EXERCISE REQUIREMENTS: Repeat the entries below exactly. Drop the pictures.
——————————
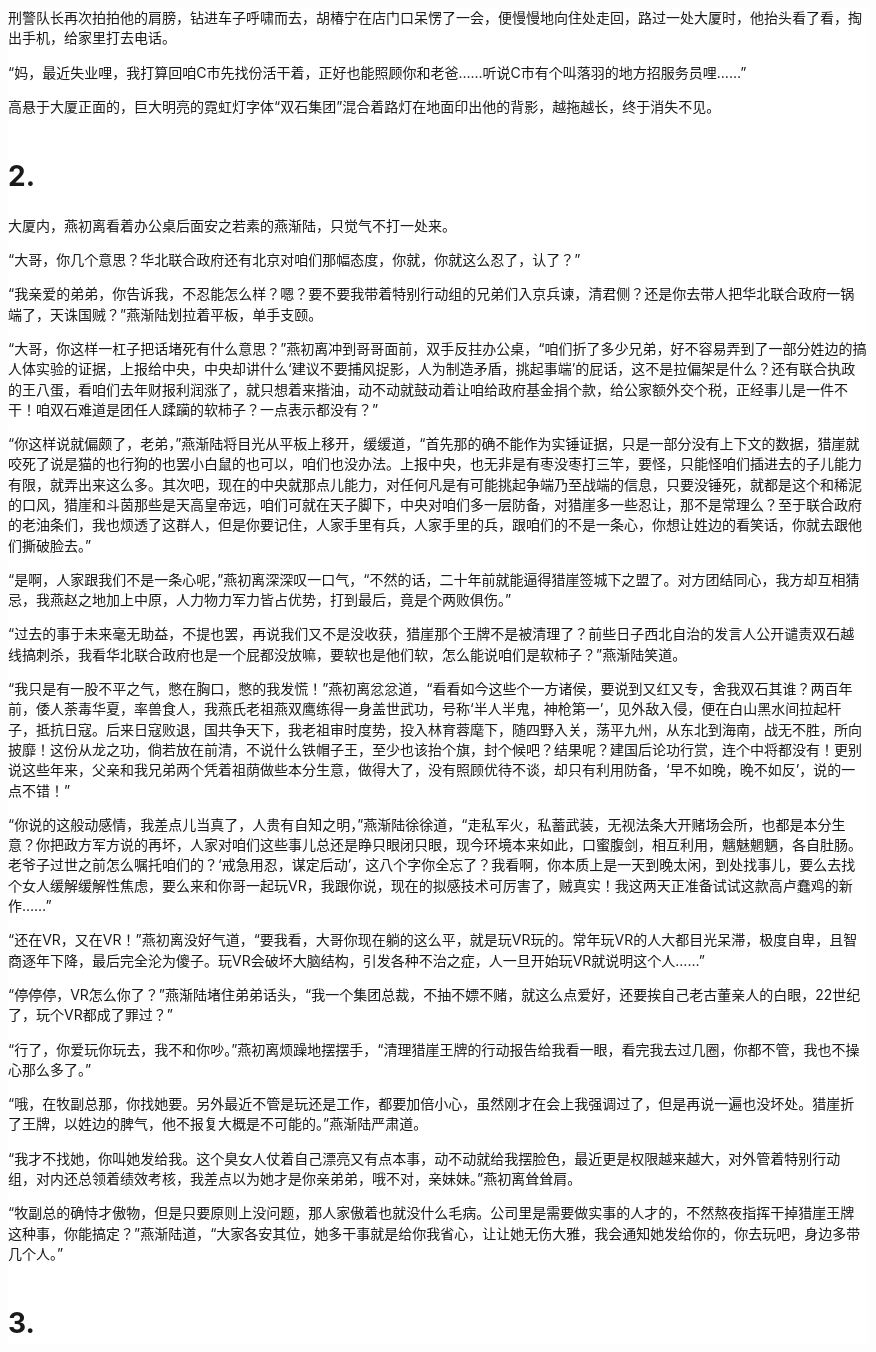 刑警队长再次拍拍他的肩膀，钻进车子呼啸而去，胡椿宁在店门口呆愣了一会，便慢慢地向住处走回，路过一处大厦时，他抬头看了看，掏出手机，给家里打去电话。

“妈，最近失业哩，我打算回咱C市先找份活干着，正好也能照顾你和老爸……听说C市有个叫落羽的地方招服务员哩……”

高悬于大厦正面的，巨大明亮的霓虹灯字体“双石集团”混合着路灯在地面印出他的背影，越拖越长，终于消失不见。


# 2.


大厦内，燕初离看着办公桌后面安之若素的燕渐陆，只觉气不打一处来。

“大哥，你几个意思？华北联合政府还有北京对咱们那幅态度，你就，你就这么忍了，认了？”

“我亲爱的弟弟，你告诉我，不忍能怎么样？嗯？要不要我带着特别行动组的兄弟们入京兵谏，清君侧？还是你去带人把华北联合政府一锅端了，天诛国贼？”燕渐陆划拉着平板，单手支颐。

“大哥，你这样一杠子把话堵死有什么意思？”燕初离冲到哥哥面前，双手反拄办公桌，“咱们折了多少兄弟，好不容易弄到了一部分姓边的搞人体实验的证据，上报给中央，中央却讲什么‘建议不要捕风捉影，人为制造矛盾，挑起事端’的屁话，这不是拉偏架是什么？还有联合执政的王八蛋，看咱们去年财报利润涨了，就只想着来揩油，动不动就鼓动着让咱给政府基金捐个款，给公家额外交个税，正经事儿是一件不干！咱双石难道是团任人蹂躏的软柿子？一点表示都没有？”

“你这样说就偏颇了，老弟，”燕渐陆将目光从平板上移开，缓缓道，“首先那的确不能作为实锤证据，只是一部分没有上下文的数据，猎崖就咬死了说是猫的也行狗的也罢小白鼠的也可以，咱们也没办法。上报中央，也无非是有枣没枣打三竿，要怪，只能怪咱们插进去的子儿能力有限，就弄出来这么多。其次吧，现在的中央就那点儿能力，对任何凡是有可能挑起争端乃至战端的信息，只要没锤死，就都是这个和稀泥的口风，猎崖和斗茵那些是天高皇帝远，咱们可就在天子脚下，中央对咱们多一层防备，对猎崖多一些忍让，那不是常理么？至于联合政府的老油条们，我也烦透了这群人，但是你要记住，人家手里有兵，人家手里的兵，跟咱们的不是一条心，你想让姓边的看笑话，你就去跟他们撕破脸去。”

“是啊，人家跟我们不是一条心呢，”燕初离深深叹一口气，“不然的话，二十年前就能逼得猎崖签城下之盟了。对方团结同心，我方却互相猜忌，我燕赵之地加上中原，人力物力军力皆占优势，打到最后，竟是个两败俱伤。”

“过去的事于未来毫无助益，不提也罢，再说我们又不是没收获，猎崖那个王牌不是被清理了？前些日子西北自治的发言人公开谴责双石越线搞刺杀，我看华北联合政府也是一个屁都没放嘛，要软也是他们软，怎么能说咱们是软柿子？”燕渐陆笑道。

“我只是有一股不平之气，憋在胸口，憋的我发慌！”燕初离忿忿道，“看看如今这些个一方诸侯，要说到又红又专，舍我双石其谁？两百年前，倭人荼毒华夏，率兽食人，我燕氏老祖燕双鹰练得一身盖世武功，号称‘半人半鬼，神枪第一’，见外敌入侵，便在白山黑水间拉起杆子，抵抗日寇。后来日寇败退，国共争天下，我老祖审时度势，投入林育蓉麾下，随四野入关，荡平九州，从东北到海南，战无不胜，所向披靡！这份从龙之功，倘若放在前清，不说什么铁帽子王，至少也该抬个旗，封个候吧？结果呢？建国后论功行赏，连个中将都没有！更别说这些年来，父亲和我兄弟两个凭着祖荫做些本分生意，做得大了，没有照顾优待不谈，却只有利用防备，‘早不如晚，晚不如反’，说的一点不错！”

“你说的这般动感情，我差点儿当真了，人贵有自知之明，”燕渐陆徐徐道，“走私军火，私蓄武装，无视法条大开赌场会所，也都是本分生意？你把政方军方说的再坏，人家对咱们这些事儿总还是睁只眼闭只眼，现今环境本来如此，口蜜腹剑，相互利用，魑魅魍魉，各自肚肠。老爷子过世之前怎么嘱托咱们的？‘戒急用忍，谋定后动’，这八个字你全忘了？我看啊，你本质上是一天到晚太闲，到处找事儿，要么去找个女人缓解缓解性焦虑，要么来和你哥一起玩VR，我跟你说，现在的拟感技术可厉害了，贼真实！我这两天正准备试试这款高卢蠢鸡的新作……”

“还在VR，又在VR！”燕初离没好气道，“要我看，大哥你现在躺的这么平，就是玩VR玩的。常年玩VR的人大都目光呆滞，极度自卑，且智商逐年下降，最后完全沦为傻子。玩VR会破坏大脑结构，引发各种不治之症，人一旦开始玩VR就说明这个人……”

“停停停，VR怎么你了？”燕渐陆堵住弟弟话头，“我一个集团总裁，不抽不嫖不赌，就这么点爱好，还要挨自己老古董亲人的白眼，22世纪了，玩个VR都成了罪过？”

“行了，你爱玩你玩去，我不和你吵。”燕初离烦躁地摆摆手，“清理猎崖王牌的行动报告给我看一眼，看完我去过几圈，你都不管，我也不操心那么多了。”

“哦，在牧副总那，你找她要。另外最近不管是玩还是工作，都要加倍小心，虽然刚才在会上我强调过了，但是再说一遍也没坏处。猎崖折了王牌，以姓边的脾气，他不报复大概是不可能的。”燕渐陆严肃道。

“我才不找她，你叫她发给我。这个臭女人仗着自己漂亮又有点本事，动不动就给我摆脸色，最近更是权限越来越大，对外管着特别行动组，对内还总领着绩效考核，我差点以为她才是你亲弟弟，哦不对，亲妹妹。”燕初离耸耸肩。

“牧副总的确恃才傲物，但是只要原则上没问题，那人家傲着也就没什么毛病。公司里是需要做实事的人才的，不然熬夜指挥干掉猎崖王牌这种事，你能搞定？”燕渐陆道，“大家各安其位，她多干事就是给你我省心，让让她无伤大雅，我会通知她发给你的，你去玩吧，身边多带几个人。”



# 3.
——————————
ANSWER FOR THE TASK:
 刑警队长再次拍拍他的肩膀，钻进车子呼啸而去，胡椿宁在店门口呆愣了一会，便慢慢地向住处走回，路过一处大厦时，他抬头看了看，掏出手机，给家里打去电话。

“妈，最近失业哩，我打算回咱C市先找份活干着，正好也能照顾你和老爸……听说C市有个叫落羽的地方招服务员哩……”

高悬于大厦正面的，巨大明亮的霓虹灯字体“双石集团”混合着路灯在地面印出他的背影，越拖越长，终于消失不见。


# 2.


大厦内，燕初离看着办公桌后面安之若素的燕渐陆，只觉气不打一处来。

“大哥，你几个意思？华北联合政府还有北京对咱们那幅态度，你就，你就这么忍了，认了？”

“我亲爱的弟弟，你告诉我，不忍能怎么样？嗯？要不要我带着特别行动组的兄弟们入京兵谏，清君侧？还是你去带人把华北联合政府一锅端了，天诛国贼？”燕渐陆划拉着平板，单手支颐。

“大哥，你这样一杠子把话堵死有什么意思？”燕初离冲到哥哥面前，双手反拄办公桌，“咱们折了多少兄弟，好不容易弄到了一部分姓边的搞人体实验的证据，上报给中央，中央却讲什么‘建议不要捕风捉影，人为制造矛盾，挑起事端’的屁话，这不是拉偏架是什么？还有联合执政的王八蛋，看咱们去年财报利润涨了，就只想着来揩油，动不动就鼓动着让咱给政府基金捐个款，给公家额外交个税，正经事儿是一件不干！咱双石难道是团任人蹂躏的软柿子？一点表示都没有？”

“你这样说就偏颇了，老弟，”燕渐陆将目光从平板上移开，缓缓道，“首先那的确不能作为实锤证据，只是一部分没有上下文的数据，猎崖就咬死了说是猫的也行狗的也罢小白鼠的也可以，咱们也没办法。上报中央，也无非是有枣没枣打三竿，要怪，只能怪咱们插进去的子儿能力有限，就弄出来这么多。其次吧，现在的中央就那点儿能力，对任何凡是有可能挑起争端乃至战端的信息，只要没锤死，就都是这个和稀泥的口风，猎崖和斗茵那些是天高皇帝远，咱们可就在天子脚下，中央对咱们多一层防备，对猎崖多一些忍让，那不是常理么？至于联合政府的老油条们，我也烦透了这群人，但是你要记住，人家手里有兵，人家手里的兵，跟咱们的不是一条心，你想让姓边的看笑话，你就去跟他们撕破脸去。”

“是啊，人家跟我们不是一条心呢，”燕初离深深叹一口气，“不然的话，二十年前就能逼得猎崖签城下之盟了。对方团结同心，我方却互相猜忌，我燕赵之地加上中原，人力物力军力皆占优势，打到最后，竟是个两败俱伤。”

“过去的事于未来毫无助益，不提也罢，再说我们又不是没收获，猎崖那个王牌不是被清理了？前些日子西北自治的发言人公开谴责双石越线搞刺杀，我看华北联合政府也是一个屁都没放嘛，要软也是他们软，怎么能说咱们是软柿子？”燕渐陆笑道。

“我只是有一股不平之气，憋在胸口，憋的我发慌！”燕初离忿忿道，“看看如今这些个一方诸侯，要说到又红又专，舍我双石其谁？两百年前，倭人荼毒华夏，率兽食人，我燕氏老祖燕双鹰练得一身盖世武功，号称‘半人半鬼，神枪第一’，见外敌入侵，便在白山黑水间拉起杆子，抵抗日寇。后来日寇败退，国共争天下，我老祖审时度势，投入林育蓉麾下，随四野入关，荡平九州，从东北到海南，战无不胜，所向披靡！这份从龙之功，倘若放在前清，不说什么铁帽子王，至少也该抬个旗，封个候吧？结果呢？建国后论功行赏，连个中将都没有！更别说这些年来，父亲和我兄弟两个凭着祖荫做些本分生意，做得大了，没有照顾优待不谈，却只有利用防备，‘早不如晚，晚不如反’，说的一点不错！”

“你说的这般动感情，我差点儿当真了，人贵有自知之明，”燕渐陆徐徐道，“走私军火，私蓄武装，无视法条大开赌场会所，也都是本分生意？你把政方军方说的再坏，人家对咱们这些事儿总还是睁只眼闭只眼，现今环境本来如此，口蜜腹剑，相互利用，魑魅魍魉，各自肚肠。老爷子过世之前怎么嘱托咱们的？‘戒急用忍，谋定后动’，这八个字你全忘了？我看啊，你本质上是一天到晚太闲，到处找事儿，要么去找个女人缓解缓解性焦虑，要么来和你哥一起玩VR，我跟你说，现在的拟感技术可厉害了，贼真实！我这两天正准备试试这款高卢蠢鸡的新作……”

“还在VR，又在VR！”燕初离没好气道，“要我看，大哥你现在躺的这么平，就是玩VR玩的。常年玩VR的人大都目光呆滞，极度自卑，且智商逐年下降，最后完全沦为傻子。玩VR会破坏大脑结构，引发各种不治之症，人一旦开始玩VR就说明这个人……”

“停停停，VR怎么你了？”燕渐陆堵住弟弟话头，“我一个集团总裁，不抽不嫖不赌，就这么点爱好，还要挨自己老古董亲人的白眼，22世纪了，玩个VR都成了罪过？”

“行了，你爱玩你玩去，我不和你吵。”燕初离烦躁地摆摆手，“清理猎崖王牌的行动报告给我看一眼，看完我去过几圈，你都不管，我也不操心那么多了。”

“哦，在牧副总那，你找她要。另外最近不管是玩还是工作，都要加倍小心，虽然刚才在会上我强调过了，但是再说一遍也没坏处。猎崖折了王牌，以姓边的脾气，他不报复大概是不可能的。”燕渐陆严肃道。

“我才不找她，你叫她发给我。这个臭女人仗着自己漂亮又有点本事，动不动就给我摆脸色，最近更是权限越来越大，对外管着特别行动组，对内还总领着绩效考核，我差点以为她才是你亲弟弟，哦不对，亲妹妹。”燕初离耸耸肩。

“牧副总的确恃才傲物，但是只要原则上没问题，那人家傲着也就没什么毛病。公司里是需要做实事的人才的，不然熬夜指挥干掉猎崖王牌这种事，你能搞定？”燕渐陆道，“大家各安其位，她多干事就是给你我省心，让让她无伤大雅，我会通知她发给你的，你去玩吧，身边多带几个人。”



# 3.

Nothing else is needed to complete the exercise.